Several studies have reported that PDAC exhibits considerable heterogeneity with a wide range of genomic alterations and gene expression [8, 9, 26]. Subsequently, some studies have reported differences in tumor biology according to tumor location in PDAC; however, these results were not consistent. Sun et al. (2022) and Zhang et al. (2021) reported that pancreatic body/tail cancer has significantly more mutations involved in main driver gene alterations, such as KRAS, TP53, and SMAD4 [10, 11]. Mutant KRAS drives PDAC development and promotes tumor cell proliferation via altered metabolic pathways or activation of Wnt and MAPK pathways [27]. There are also several studies about the prognostic effect of mutant KRAS status [7]. Maddalena et al. (2021) reported that TP53 missense mutations may contribute to worse PDAC prognosis by promoting a more aggressive tumor microenvironment and reducing CD8 + T cell infiltration [28]. As such, alterations in main driver genes play important roles not only in tumor initiation but also in clonal expansion processes and are also associated with worse prognosis. However, in studies conducted by Sun et al. (2022) and Zhang et al. (2021), there were significantly more patients with later stage (stage III or IV) pancreatic body/tail cancer than those with head cancer [10, 11]. Because of these differences in clinical stage, it may be challenging to interpret whether genomic differences are actually caused by the location of the tumor or its clinical severity.

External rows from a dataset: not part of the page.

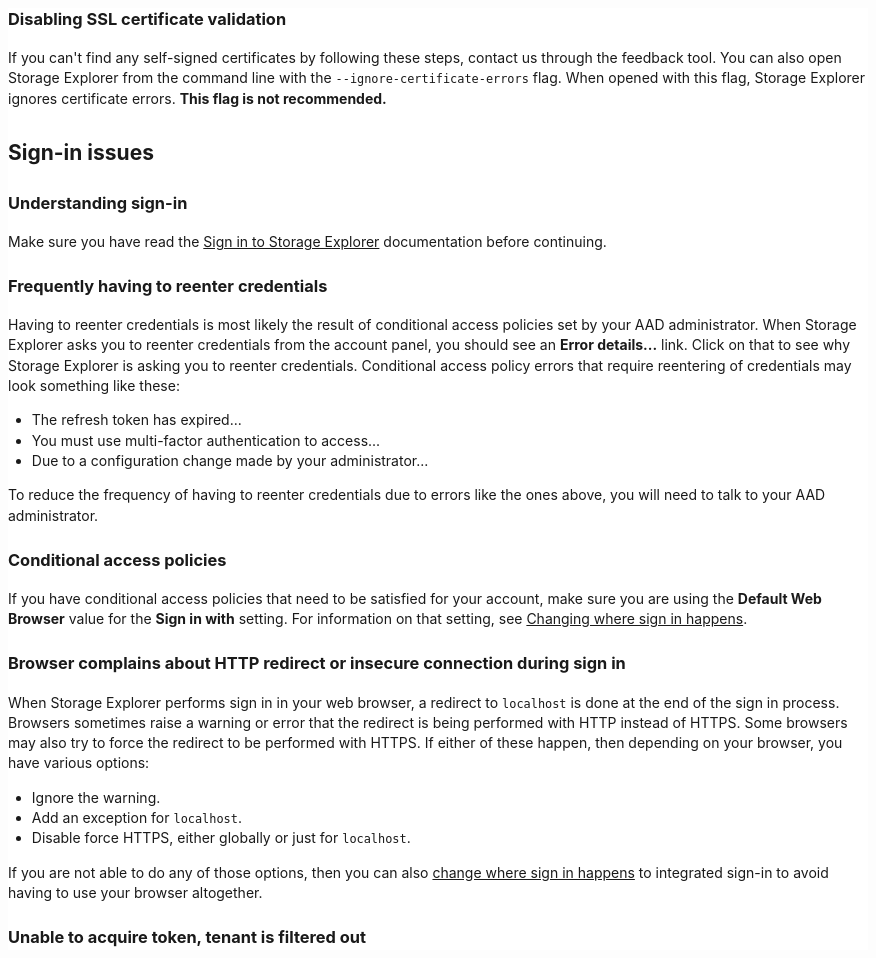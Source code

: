 ### Disabling SSL certificate validation

If you can't find any self-signed certificates by following these steps, contact us through the feedback tool. You can also open Storage Explorer from the command line with the `--ignore-certificate-errors` flag. When opened with this flag, Storage Explorer ignores certificate errors. **This flag is not recommended.**

## Sign-in issues

### Understanding sign-in

Make sure you have read the [Sign in to Storage Explorer](./storage-explorer-sign-in.md) documentation before continuing.

### Frequently having to reenter credentials

Having to reenter credentials is most likely the result of conditional access policies set by your AAD administrator. When Storage Explorer asks you to reenter credentials from the account panel, you should see an **Error details...** link. Click on that to see why Storage Explorer is asking you to reenter credentials. Conditional access policy errors that require reentering of credentials may look something like these:
- The refresh token has expired...
- You must use multi-factor authentication to access...
- Due to a configuration change made by your administrator...

To reduce the frequency of having to reenter credentials due to errors like the ones above, you will need to talk to your AAD administrator.

### Conditional access policies

If you have conditional access policies that need to be satisfied for your account, make sure you are using the **Default Web Browser** value for the **Sign in with** setting. For information on that setting, see [Changing where sign in happens](./storage-explorer-sign-in.md#changing-where-sign-in-happens).

### Browser complains about HTTP redirect or insecure connection during sign in

When Storage Explorer performs sign in in your web browser, a redirect to `localhost` is done at the end of the sign in process. Browsers sometimes raise a warning or error that the redirect is being performed with HTTP instead of HTTPS. Some browsers may also try to force the redirect to be performed with HTTPS. If either of these happen, then depending on your browser, you have various options:
- Ignore the warning.
- Add an exception for `localhost`.
- Disable force HTTPS, either globally or just for `localhost`.

If you are not able to do any of those options, then you can also [change where sign in happens](./storage-explorer-sign-in.md#changing-where-sign-in-happens) to integrated sign-in to avoid having to use your browser altogether.

### Unable to acquire token, tenant is filtered out
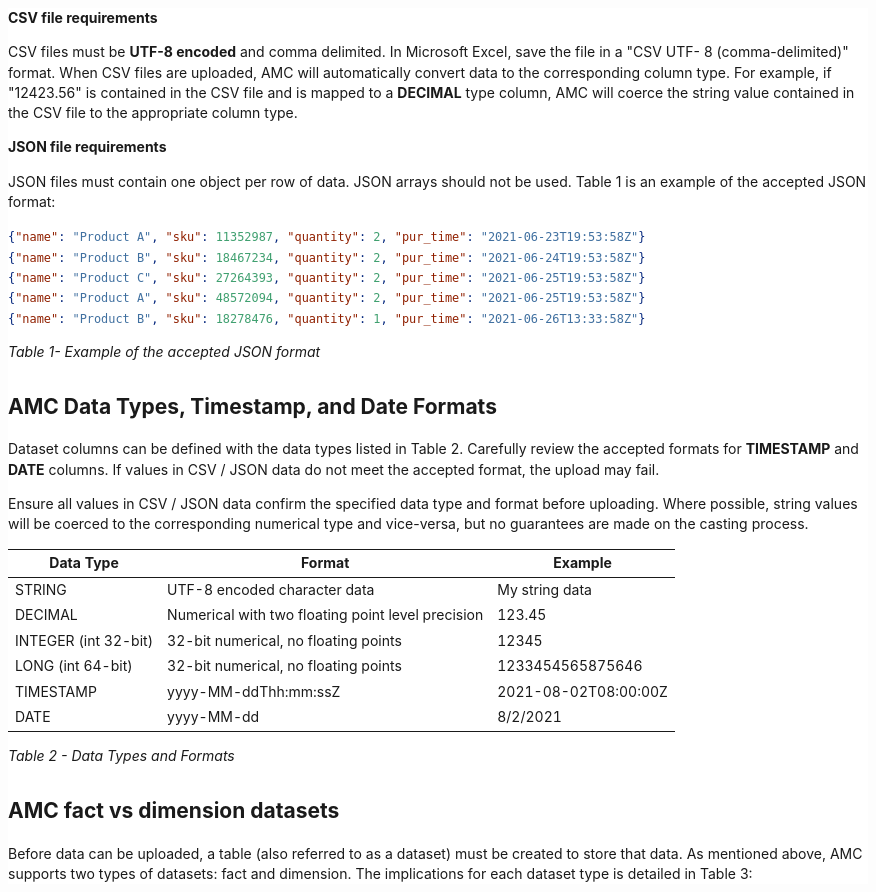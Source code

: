 **CSV file requirements**

CSV files must be **UTF-8 encoded** and comma delimited. In Microsoft
Excel, save the file in a "CSV UTF- 8 (comma-delimited)" format. When
CSV files are uploaded, AMC will automatically convert data to the
corresponding column type. For example, if "12423.56" is contained in
the CSV file and is mapped to a **DECIMAL** type column, AMC will coerce
the string value contained in the CSV file to the appropriate column
type.

**JSON file requirements**

JSON files must contain one object per row of data. JSON arrays should
not be used. Table 1 is an example of the accepted JSON format:
```json
{"name": "Product A", "sku": 11352987, "quantity": 2, "pur_time": "2021-06-23T19:53:58Z"} 
{"name": "Product B", "sku": 18467234, "quantity": 2, "pur_time": "2021-06-24T19:53:58Z"} 
{"name": "Product C", "sku": 27264393, "quantity": 2, "pur_time": "2021-06-25T19:53:58Z"} 
{"name": "Product A", "sku": 48572094, "quantity": 2, "pur_time": "2021-06-25T19:53:58Z"} 
{"name": "Product B", "sku": 18278476, "quantity": 1, "pur_time": "2021-06-26T13:33:58Z"}
```


*Table 1- Example of the accepted JSON format*
## AMC Data Types, Timestamp, and Date Formats

Dataset columns can be defined with the data types listed in Table 2.
Carefully review the accepted formats for **TIMESTAMP** and **DATE**
columns. If values in CSV / JSON data do not meet the accepted format,
the upload may fail.

Ensure all values in CSV / JSON data confirm the specified data type and
format before uploading. Where possible, string values will be coerced
to the corresponding numerical type and vice-versa, but no guarantees
are made on the casting process.

| Data Type | Format | Example |
|-------------|-------------|-------------|
| STRING | UTF-8 encoded character data | My string data |
|DECIMAL  | Numerical with two floating point level precision  | 123.45 |
INTEGER (int 32-bit) | 32-bit numerical, no floating points  | 12345
LONG (int 64-bit) | 32-bit numerical, no floating points | 1233454565875646
TIMESTAMP | yyyy-MM-ddThh:mm:ssZ | 2021-08-02T08:00:00Z
DATE | yyyy-MM-dd | 8/2/2021

*Table 2 - Data Types and Formats*

## AMC fact vs dimension datasets

Before data can be uploaded, a table (also referred to as a dataset)
must be created to store that data. As mentioned above, AMC supports two
types of datasets: fact and dimension. The implications for each dataset
type is detailed in Table 3:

In addition to somatic mutations, Dreyer et al. (2018) reported the association of tumor location in the pancreatic body/tail with squamous subtype defined by Bailey et al. (2016) [9, 29]. Abdelrahim et al. (2022) reported that patients with pancreatic body/tail cancer showed significantly lower infiltration of immune cells, including B cells, CD8 + T cells, NK cells, and neutrophils [30]. However, in Abdelrahim et al. (2022), there were significantly more distant metastasis in patients with pancreatic head cancer than in those with pancreatic body/tail cancer [30]. These findings imply that pancreatic head cancer is comparatively more susceptible to immune checkpoint inhibitors and that pancreatic body/tail cancer is less responsive to cytotoxic chemotherapy, indicating the importance of timely surgery for prognosis. Although many clinical trials on the efficacy of neoadjuvant chemotherapy and chemotherapy regimens, including immunotherapy, have been carried out in patients with PDAC, no noteworthy subgroup analysis results based on tumor location have been provided. This study, with its strength of similar clinical characteristics between pancreatic head and body/tail cancer and minimal confounding factors, such as batch effects, demonstrated that there were no significant differences in the mutational landscape, transcriptomic profiling, and infiltration of immune cells between the two groups. These findings eventually show that rather than tumor biology, disparities in prognosis according to tumor location can be induced by clinical variations, such as the timing of diagnosis and surgical loads.

We acknowledge that our study had a few limitations. First, this was a retrospective cohort study, which may have introduced a potential selection bias. Second, although deconvolution analysis with transcriptomic data from bulk tissue was used to estimate the infiltration of immune cells, transcriptome information containing a single cell unit and spatial information should be produced for more precise analysis. Third, although it was pertinent to the objective of this study, we only included patients who underwent curative pancreatectomy. Although, there were no significant differences in the proportion of patients who underwent palliative resection between patients with pancreatic head cancer (5.8%, 31/531) and those with pancreatic body/tail cancer (7.7%, 25/325), it would be preferable to include patients who did not undergo surgery in follow-up studies to lessen selection bias.

Conclusion

In summary, we could not find differences in tumor biology and prognosis depending on tumor location in PDAC. Therefore, it is challenging to develop a treatment plan based solely on the location of the tumor, and various examinations and efforts are still needed for precision medicine in patients with PDAC.